M. tuberculosis is dangerous because it hides and persists in the immune cells of our bodies. "It can only persist there because of the activity of key molecules," says Matthias Wilmanns, Head of EMBL Hamburg. "We are investigating the functions of tuberculosis proteins and determining their atomic structures, in hopes of finding weak points and new inhibitors."
A protein called LipB is essential for the organism because it activates cellular machines that drive the bacterium's metabolism. Stefan Kaufmann's department at the MPIIB has specialised in the biology of M. tuberculosis infection and its ability to survive in immune cells. They discovered that LipB is highly active in acutely infected cells, particularly in patients infected by multidrug-resistant forms of M. tuberculosis.
"In these cells we see a 70-fold increase in the production of LipB when compared to other cells," says Stefan Kaufmann, Director at the MPIIB. "This strongly indicates an involvement in pathogenesis and makes it a particularly interesting target where traditional drugs have lost their efficacy."

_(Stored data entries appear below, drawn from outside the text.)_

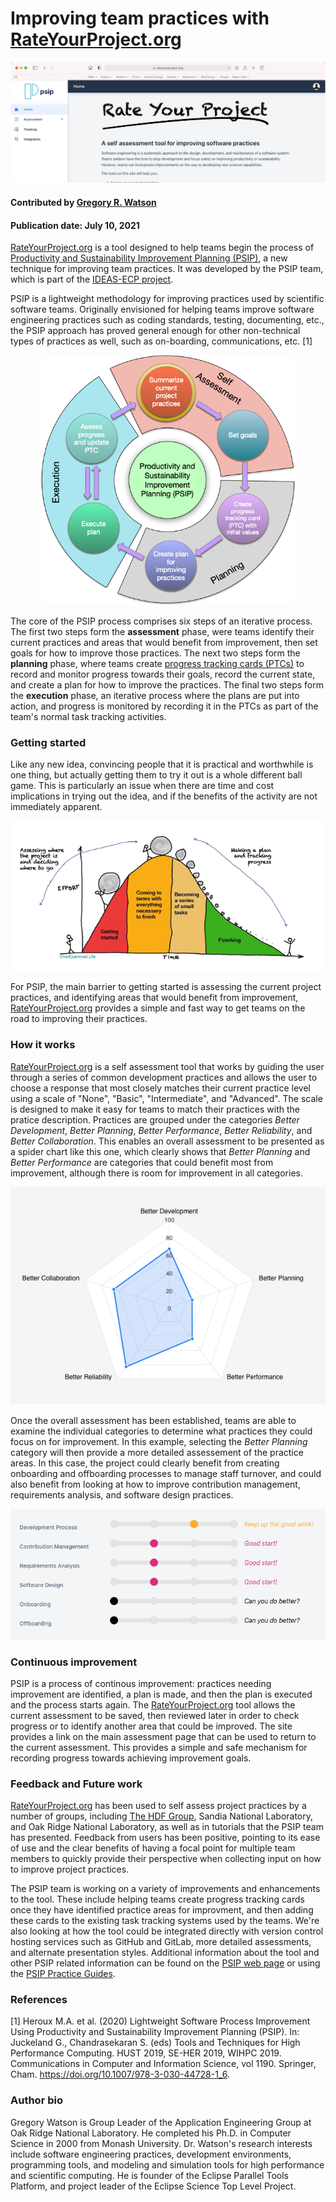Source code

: # Improving team practices with [RateYourProject.org](https://rateyourproject.org)

<img src='../../images/ryp_hero.png' />
 
#### Contributed by [Gregory R. Watson](https://github.com/jarrah42)

#### Publication date: July 10, 2021

[RateYourProject.org](https://rateyourproject.org) is a tool designed to help teams begin the process of
[Productivity and Sustainability Improvement Planning (PSIP)](https://bssw.io/psip), a new technique for improving team practices. It was developed by the PSIP
team, which is part of the [IDEAS-ECP project](https://ideas-productivity.org/ideas-ecp/).

PSIP is a lightweight methodology for 
improving practices used by scientific software teams. Originally envisioned for helping teams improve
software engineering practices such as coding standards, testing, documenting, etc., the PSIP approach 
has proved general enough for other non-technical types of practices as well, such as on-boarding, communications, etc. [1]

<p align="center">
 <img height="400" src='../../images/ryp_psip.png' />
</p>

The core of the PSIP process comprises six steps of an iterative process. The first two steps form the **assessment** phase, were teams identify their current practices and areas that would benefit from improvement, then set goals for how to improve those practices. The next two steps form the **planning** phase, where teams  create [progress tracking cards (PTCs)](https://github.com/bssw-psip/ptc-catalog) to record and monitor progress towards their goals, record the current state, and create a plan for how to improve the practices. The final two steps form the **execution** phase, an iterative process where the plans are put into action, and progress is monitored by recording it in the PTCs as part of the team's normal task tracking activities.

### Getting started

Like any new idea, convincing people that it is practical and worthwhile is one thing, but actually getting them to try it 
out is a whole different ball game. This is particularly an issue when there are time and cost implications in 
trying out the idea, and if the benefits of the activity are not immediately apparent. 

<p align="center">
 <img src='../../images/ryp_effort.png' />
</p>

For PSIP, the main barrier to getting started is assessing the current project practices, and identifying areas that would benefit from 
improvement, [RateYourProject.org](https://rateyourproject.org) provides a simple and fast way to get teams on the road to improving their 
practices.

### How it works

[RateYourProject.org](https://rateyourproject.org) is a self assessment tool that works by guiding the user through a series of common development practices and allows the user to choose a response that most closely matches their current practice level using a scale of "None", "Basic", "Intermediate", and "Advanced". The scale is designed to make it easy for teams to match their practices with the pratice description. Practices are grouped under the categories _Better Development_, _Better Planning_, _Better Performance_, _Better Reliability_, and _Better Collaboration_. This enables an overall assessment to be presented as a spider chart like this one, which clearly shows that _Better Planning_ and _Better Performance_ are categories that could benefit most from improvement, although there is room for improvement in all categories.

<p align="center">
 <img src='../../images/ryp_assessment.png' />
</p>

Once the overall assessment has been established, teams are able to examine the individual categories to determine what practices they could focus on for improvement. In this example, selecting the _Better Planning_ category will then provide a more detailed assessement of the practice areas. In this case, the project could clearly benefit from creating onboarding and offboarding processes to manage staff turnover, and could also benefit from looking at how to improve contribution management, requirements analysis, and software design practices.

<p align="center">
 <img src='../../images/ryp_scores.png' />
</p>

### Continuous improvement

PSIP is a process of continous improvement: practices needing improvement are identified, a plan is made, and then the plan is executed and the process starts again. The [RateYourProject.org](https://rateyourproject.org) tool allows the current assessment to be saved, then reviewed later in order to check progress or to identify another area that could be improved. The site provides a link on the main assessment page that can be used to return to the current assessment. This provides a simple and safe mechanism for recording progress towards achieving improvement goals.

### Feedback and Future work

[RateYourProject.org](https://rateyourproject.org) has been used to self assess project practices by a number of groups, including [The HDF Group](https://www.hdfgroup.org), Sandia National Laboratory, and Oak Ridge National Laboratory, as well as in tutorials that the PSIP team has presented. Feedback from users has been positive, pointing to its ease of use and the clear benefits of having a focal point for multiple team members to quickly provide their perspective when collecting input on how to improve project practices.

The PSIP team is working on a variety of improvements and enhancements to the tool. These include helping teams create progress tracking cards once they have identified practice areas for improvment, and then adding these cards to the existing task tracking systems used by the teams. We're also looking at how the tool could be integrated directly with version control hosting services such as GitHub and GitLab, more detailed assessments, and alternate presentation styles. Additional information about the tool and other PSIP related information can be found on the [PSIP web page](https://bssw.io/psip) or using the [PSIP Practice Guides](https://github.com/bssw-psip/practice-guides).

### References

[1] Heroux M.A. et al. (2020) Lightweight Software Process Improvement Using Productivity and Sustainability Improvement Planning (PSIP). In: Juckeland G., Chandrasekaran S. (eds) Tools and Techniques for High Performance Computing. HUST 2019, SE-HER 2019, WIHPC 2019. Communications in Computer and Information Science, vol 1190. Springer, Cham. https://doi.org/10.1007/978-3-030-44728-1_6.

### Author bio

Gregory Watson is Group Leader of the Application Engineering Group at Oak Ridge National Laboratory. He completed his Ph.D. in Computer Science in 2000 from Monash University. Dr. Watson's research interests include software engineering practices, development environments, programming tools, and modeling and simulation tools for high performance and scientific computing. He is founder of the Eclipse Parallel Tools Platform, and project leader of the Eclipse Science Top Level Project.


<!---
Publish: No
Categories: planning
Topics: software engineering
Tags: bssw-blog-article
Level: 2
Prerequisites: default
Aggregate: none
--->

A structural picture of the protein - a kind of technical diagram of its building plan - has yielded important clues about its activity. Qingjun Ma from Wilmanns' group purified LipB and obtained crystals of the molecule. Using the high-energy synchrotron radiation beamlines at EMBL Hamburg, on the campus of the German Electron Synchrotron Radiation Facility (DESY), he created an atom-by-atom map of the protein's structure. A high-resolution picture of the active site of LipB bound to a lipid inhibitor helped to determine the function of the enzyme. In collaboration with EMBL's Proteomics Core Facility in Heidelberg and researchers from the University of Illinois (USA), the Hamburg group discovered how LipB attaches specific fatty acids onto other proteins.

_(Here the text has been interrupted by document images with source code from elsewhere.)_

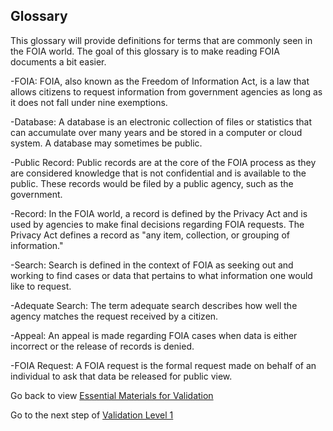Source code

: ## Glossary
This glossary will provide definitions for terms that are commonly seen in the FOIA world. The goal of this glossary is to make reading FOIA documents a bit easier.

-FOIA: FOIA, also known as the Freedom of Information Act, is a law that allows citizens to request information from government agencies as long as it does not fall under nine exemptions.

-Database: A database is an electronic collection of files or statistics that can accumulate over many years and be stored in a computer or cloud system. A database may sometimes be public.

-Public Record: Public records are at the core of the FOIA process as they are considered knowledge that is not confidential and is available to the public. These records would be filed by a public agency, such as the government. 

-Record: In the FOIA world, a record is defined by the Privacy Act and is used by agencies to make final decisions regarding FOIA requests. The Privacy Act defines a record as "any item, collection, or grouping of information."

-Search: Search is defined in the context of FOIA as seeking out and working to find cases or data that pertains to what information one would like to request.

-Adequate Search: The term adequate search describes how well the agency matches the request received by a citizen.

-Appeal: An appeal is made regarding FOIA cases when data is either incorrect or the release of records is denied. 

-FOIA Request: A FOIA request is the formal request made on behalf of an individual to ask that data be released for public view.

Go back to view [Essential Materials for Validation](Essential_Materials_for_Validation.md)

Go to the next step of [Validation Level 1](Validation_Level_1.md)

"LipB is a very promising drug target," Wilmanns says, "because it belongs to a vital pathway. Unlike other organisms M. tuberculosis has no backup mechanism that could take over LipB's role. This means that an inhibitor blocking its active site would shut down key processes the bacterium needs to survive and replicate. This would be a very effective strategy for a drug."

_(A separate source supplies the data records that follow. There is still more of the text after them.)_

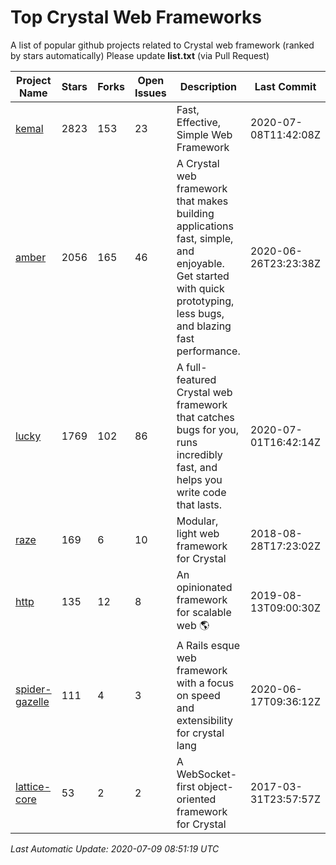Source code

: # Top Crystal Web Frameworks

A list of popular github projects related to Crystal web framework (ranked by stars automatically)
Please update **list.txt** (via Pull Request)

| Project Name | Stars | Forks | Open Issues | Description | Last Commit |
| ------------ | ----- | ----- | ----------- | ----------- | ----------- |
| [kemal](https://github.com/kemalcr/kemal) |2823|153|23|Fast, Effective, Simple Web Framework|2020-07-08T11:42:08Z|
| [amber](https://github.com/amberframework/amber) |2056|165|46|A Crystal web framework that makes building applications fast, simple, and enjoyable. Get started with quick prototyping, less bugs, and blazing fast performance.|2020-06-26T23:23:38Z|
| [lucky](https://github.com/luckyframework/lucky) |1769|102|86|A full-featured Crystal web framework that catches bugs for you, runs incredibly fast, and helps you write code that lasts.|2020-07-01T16:42:14Z|
| [raze](https://github.com/samueleaton/raze) |169|6|10|Modular, light web framework for Crystal|2018-08-28T17:23:02Z|
| [http](https://github.com/onyxframework/http) |135|12|8|An opinionated framework for scalable web 🌎|2019-08-13T09:00:30Z|
| [spider-gazelle](https://github.com/spider-gazelle/spider-gazelle) |111|4|3|A Rails esque web framework with a focus on speed and extensibility for crystal lang|2020-06-17T09:36:12Z|
| [lattice-core](https://github.com/jasonl99/lattice-core) |53|2|2|A WebSocket-first object-oriented framework for Crystal|2017-03-31T23:57:57Z|

*Last Automatic Update: 2020-07-09 08:51:19 UTC*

The scientists will now search for compounds that can do so. At the same time, they are continuing to look for other proteins as drug targets. Wilmanns and his colleagues from various other institutes are now focusing on structures of molecules that help M. tuberculosis to persist in its dormant state and could become drug targets.
Over the past three years, EMBL has coordinated an "M. tuberculosis structural proteomics" consortium, supported by the German Ministry of Education and Research (BMBF), and produced high resolution images of more than 30 proteins. "Structure-based drug discovery has been a big success in the battle against many other diseases. We are now applying these tools to tuberculosis, one of the most devastating infectious diseases of mankind," Wilmanns concludes.